EXERCISE PROMPT => Set down exactly the lines from the one containing "of Personal Project" through the end of the records below, both included, and nothing else.
BEGIN
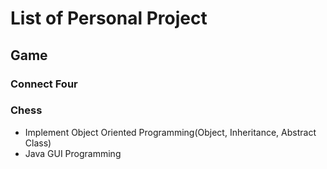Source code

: # List of Personal Project

## Game
### Connect Four
### Chess
- Implement Object Oriented Programming(Object, Inheritance, Abstract Class)
- Java GUI Programming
END
ANSWER SPACE =>
: # List of Personal Project

## Game
### Connect Four
### Chess
- Implement Object Oriented Programming(Object, Inheritance, Abstract Class)
- Java GUI Programming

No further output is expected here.